TASK BRIEF: Copy out each line containing "current" from the entries below.

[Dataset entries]
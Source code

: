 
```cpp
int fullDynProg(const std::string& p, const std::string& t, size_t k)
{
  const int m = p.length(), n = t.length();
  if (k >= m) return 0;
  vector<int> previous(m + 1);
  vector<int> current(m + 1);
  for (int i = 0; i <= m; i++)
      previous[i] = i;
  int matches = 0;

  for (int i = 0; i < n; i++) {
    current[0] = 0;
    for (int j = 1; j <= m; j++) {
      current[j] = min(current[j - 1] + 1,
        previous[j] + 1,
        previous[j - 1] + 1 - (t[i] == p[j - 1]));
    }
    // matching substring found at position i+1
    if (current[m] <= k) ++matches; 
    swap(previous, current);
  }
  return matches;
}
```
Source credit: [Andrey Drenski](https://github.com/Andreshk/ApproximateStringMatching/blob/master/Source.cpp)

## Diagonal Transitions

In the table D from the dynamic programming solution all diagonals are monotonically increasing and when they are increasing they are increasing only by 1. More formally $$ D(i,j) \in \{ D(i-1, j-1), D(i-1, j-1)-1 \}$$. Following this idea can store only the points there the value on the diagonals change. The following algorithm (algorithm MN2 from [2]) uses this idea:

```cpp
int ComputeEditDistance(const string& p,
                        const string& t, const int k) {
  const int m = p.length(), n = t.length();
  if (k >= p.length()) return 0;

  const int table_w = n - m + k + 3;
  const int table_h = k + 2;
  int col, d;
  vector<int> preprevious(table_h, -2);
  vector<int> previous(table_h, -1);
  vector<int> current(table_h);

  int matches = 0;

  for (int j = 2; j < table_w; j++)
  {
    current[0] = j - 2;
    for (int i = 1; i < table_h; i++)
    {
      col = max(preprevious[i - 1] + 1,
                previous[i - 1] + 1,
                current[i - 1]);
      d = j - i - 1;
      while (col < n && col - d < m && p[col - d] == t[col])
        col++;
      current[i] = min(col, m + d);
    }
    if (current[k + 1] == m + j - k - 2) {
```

EXERCISE SOLUTION:
  vector<int> current(m + 1);
    current[0] = 0;
      current[j] = min(current[j - 1] + 1,
    if (current[m] <= k) ++matches; 
    swap(previous, current);
  vector<int> current(table_h);
    current[0] = j - 2;
                current[i - 1]);
      current[i] = min(col, m + d);
    if (current[k + 1] == m + j - k - 2) {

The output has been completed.